Конечно, не этот пример делал героя из начальника штаба, хотя двумя-тремя брошенными вскользь фразами, как в этом случае, суметь поднять в человеке чувство самоуважения и достоинство ‒ дорогого стоит.

На Кушку шла колонна машин за продовольствием. Возглавлял колонну начштаба на БТР, замыкал БРДМ. Не знаю как, но БРДМ отстал, совсем немного, но этого хватило, чтобы душманы успели подложить мину. Взрывом были убиты командир и водитель. В живых оставался пулеметчик. Придя в себя, он увидел, что бандиты окружают машину. Задраив люк, солдат открыл огонь. Он расстрелял все патроны до последнего и стал готовиться к смерти. По счастью, тогда у афганцев еще не было тяжелого вооружения, по крайней мере, у этой группы, поэтому, не мудрствуя лукаво они, решили сжечь БРДМ. В это время в головной машине обратили внимание на отсутствие связи с замыкающим. Развернув БТР, майор бросился назад. Он сильно рисковал, оставляя колонну без пулеметного прикрытия, но выручать попавших в беду тоже надо. Он успел вовремя. Душманы, подтащив к БРДМ сухие ветки саксаула, поливали их бензином. Запел свою песню пулемет, ему вторили автоматы. Через минуту все было кончено.

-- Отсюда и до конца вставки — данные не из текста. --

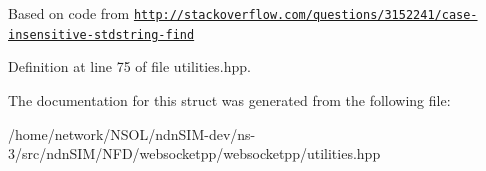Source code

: Based on code from \href{http://stackoverflow.com/questions/3152241/case-insensitive-stdstring-find}{\tt http\+://stackoverflow.\+com/questions/3152241/case-\/insensitive-\/stdstring-\/find} 

Definition at line 75 of file utilities.\+hpp.



The documentation for this struct was generated from the following file\+:\begin{DoxyCompactItemize}
\item 
/home/network/\+N\+S\+O\+L/ndn\+S\+I\+M-\/dev/ns-\/3/src/ndn\+S\+I\+M/\+N\+F\+D/websocketpp/websocketpp/utilities.\+hpp\end{DoxyCompactItemize}
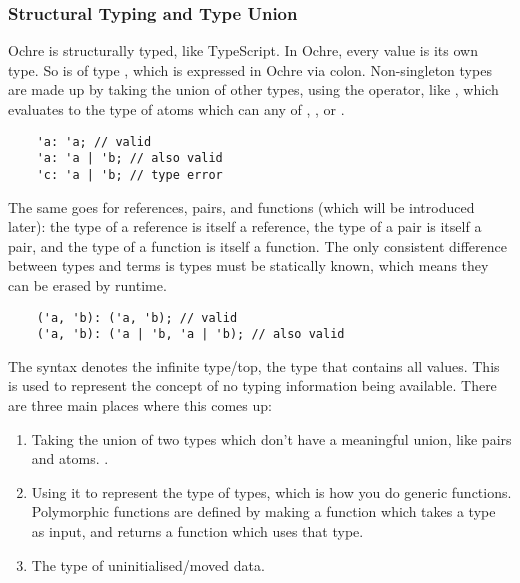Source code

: \documentclass[12pt,twoside]{report}
\begin{document}
\subsubsection{Structural Typing and Type Union}
Ochre is structurally typed, like TypeScript. In Ochre, every value is its own type. So  is of type , which is expressed in Ochre via colon. Non-singleton types are made up by taking the union of other types, using the \mono{|} operator, like , which evaluates to the type of atoms which can any of , , or .

  \begin{verbatim}
    'a: 'a; // valid
    'a: 'a | 'b; // also valid
    'c: 'a | 'b; // type error
  \end{verbatim}

The same goes for references, pairs, and functions (which will be introduced later): the type of a reference is itself a reference, the type of a pair is itself a pair, and the type of a function is itself a function. The only consistent difference between types and terms is types must be statically known, which means they can be erased by runtime.

  \begin{verbatim}
    ('a, 'b): ('a, 'b); // valid
    ('a, 'b): ('a | 'b, 'a | 'b); // also valid
  \end{verbatim}

The \mono{*} syntax denotes the infinite type/top, the type that contains all values. This is used to represent the concept of no typing information being available. There are three main places where this comes up:

\begin{enumerate}
  \item Taking the union of two types which don't have a meaningful union, like pairs and atoms. .
  \item Using it to represent the type of types, which is how you do generic functions. Polymorphic functions are defined by making a function which takes a type as input, and returns a function which uses that type.
  \item The type of uninitialised/moved data.
\end{enumerate}
\end{document}
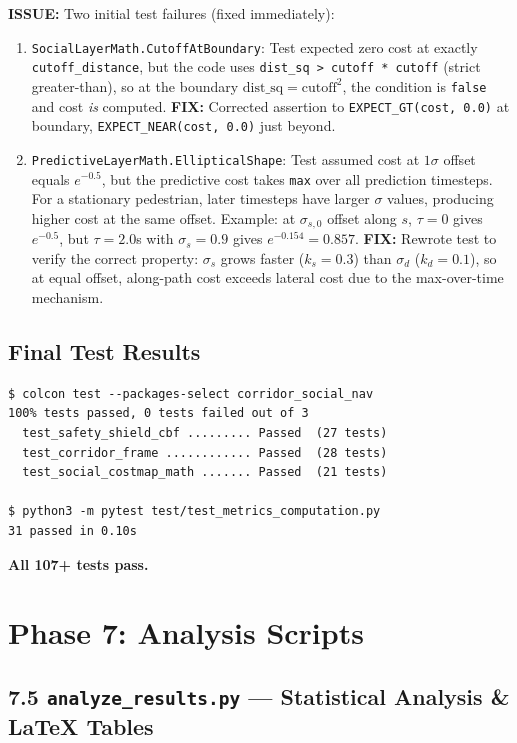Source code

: \documentclass[11pt]{article}
\newcommand{\logentry}[1]{\subsection*{#1}}
\newcommand{\issue}[1]{\textcolor{issuered}{\textbf{ISSUE:} #1}}
\newcommand{\fix}[1]{\textcolor{fixgreen}{\textbf{FIX:} #1}}
\begin{document}
\issue{Two initial test failures (fixed immediately):}
\begin{enumerate}
  \item \texttt{SocialLayerMath.CutoffAtBoundary}: Test expected zero cost at
    exactly \texttt{cutoff\_distance}, but the code uses \texttt{dist\_sq >
    cutoff * cutoff} (strict greater-than), so at the boundary
    $\mathrm{dist\_sq} = \mathrm{cutoff}^2$, the condition is \texttt{false}
    and cost \emph{is} computed. \fix{Corrected assertion to \texttt{EXPECT\_GT(cost, 0.0)}
    at boundary, \texttt{EXPECT\_NEAR(cost, 0.0)} just beyond.}
  \item \texttt{PredictiveLayerMath.EllipticalShape}: Test assumed cost at
    $1\sigma$ offset equals $e^{-0.5}$, but the predictive cost takes
    \texttt{max} over all prediction timesteps. For a stationary pedestrian,
    later timesteps have larger $\sigma$ values, producing higher cost at the
    same offset. Example: at $\sigma_{s,0}$ offset along $s$, $\tau=0$ gives
    $e^{-0.5}$, but $\tau=2.0$s with $\sigma_s = 0.9$ gives $e^{-0.154} = 0.857$.
    \fix{Rewrote test to verify the correct property: $\sigma_s$ grows faster
    ($k_s = 0.3$) than $\sigma_d$ ($k_d = 0.1$), so at equal offset,
    along-path cost exceeds lateral cost due to the max-over-time mechanism.}
\end{enumerate}

\logentry{Final Test Results}
\begin{verbatim}
$ colcon test --packages-select corridor_social_nav
100% tests passed, 0 tests failed out of 3
  test_safety_shield_cbf ......... Passed  (27 tests)
  test_corridor_frame ............ Passed  (28 tests)
  test_social_costmap_math ....... Passed  (21 tests)

$ python3 -m pytest test/test_metrics_computation.py
31 passed in 0.10s
\end{verbatim}

\textbf{All 107+ tests pass.}

\section{Phase 7: Analysis Scripts}

\subsection*{7.5 \texttt{analyze\_results.py} --- Statistical Analysis \& LaTeX Tables}
\end{document}
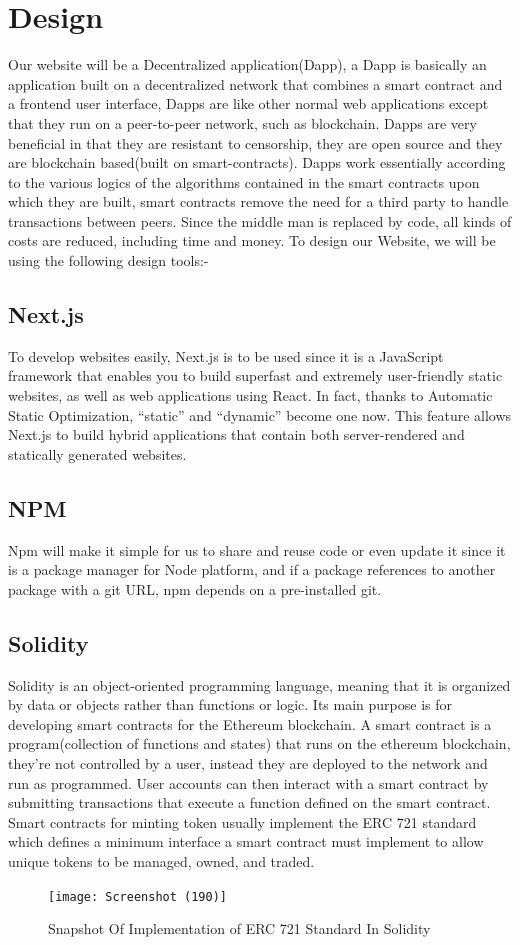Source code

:\documentclass[a4paper,12pt]{article}
\begin{document}
\section{Design}
Our website will be a Decentralized application(Dapp), a Dapp is basically an application built on a decentralized network that combines a smart contract and a frontend user interface, Dapps are like other normal web applications except that they run on a peer-to-peer network, such as blockchain. Dapps are very beneficial in that they are resistant to censorship, they are open source and they are blockchain based(built on smart-contracts). Dapps work essentially according to the various logics of the algorithms contained in the smart contracts upon which they are built, smart contracts remove the need for a third party to handle transactions between peers. Since the middle man is replaced by code, all kinds of costs are reduced, including time and money.
To design our Website, we will be using the following design tools:-

\subsection{Next.js}
To develop websites easily, Next.js is to be used since it is a JavaScript framework that enables you to build superfast and extremely user-friendly static websites, as well as web applications using React. In fact, thanks to Automatic Static Optimization, “static” and “dynamic” become one now.
This feature allows Next.js to build hybrid applications that contain both server-rendered and statically generated websites.


\subsection{NPM}

Npm will make it simple for us to share and reuse code or even update it since it is a package manager for Node platform, and if a package references to another package with a git URL, npm depends on a pre-installed git.


\subsection{Solidity}

Solidity is an object-oriented programming language, meaning that it is organized by data or objects rather than functions or logic. Its main purpose is for developing smart contracts for the Ethereum blockchain. A smart contract is a program(collection of functions and states) that runs on the ethereum blockchain, they're not controlled by a user, instead they are deployed to the network and run as programmed. User accounts can then interact with a smart contract by submitting transactions that execute a function defined on the smart contract. Smart contracts for minting token usually implement the ERC 721 standard which defines a minimum interface a smart contract must implement to allow unique tokens to be managed, owned, and traded.
\begin{figure}[h]
\centering
\texttt{[image: Screenshot (190)]}
\caption{Snapshot Of Implementation of ERC 721 Standard In Solidity}
\end{figure}
\newpage
\end{document}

Эту историю мне рассказал мой приятель, связист, который находился с начштабом в одной машине. А еще он рассказывал, как они через люк доставали ребят. "Это было легко" ‒ говорил он, прикуривая одну сигарету от другой и смотря невидящими глазами куда-то вдаль. "Они же там были по половинкам".

Через несколько месяцев пришли наградные листы, полк был построен на передней линейке. Зачитали приказ. «За успешные действия в боевой обстановке наградить орденом «Красного Знамени» командира полка (?!) подполковника…» «Служу Советскому Союзу». «Орденом Красной Звезды начальника штаба полка майора…» Начштаба вышел вперед, остановился перед строем солдат и вдруг низко поклонился нам. Это был не кивок головой, это был полноценный русский поясной поклон. В наступившей тишине загремел его голос: "Солдаты, спасибо вам за то, что ваша кровь и ваш пот отлились в мой орден. Спасибо вам". И только после этого привычное: "Служу Советскому Союзу".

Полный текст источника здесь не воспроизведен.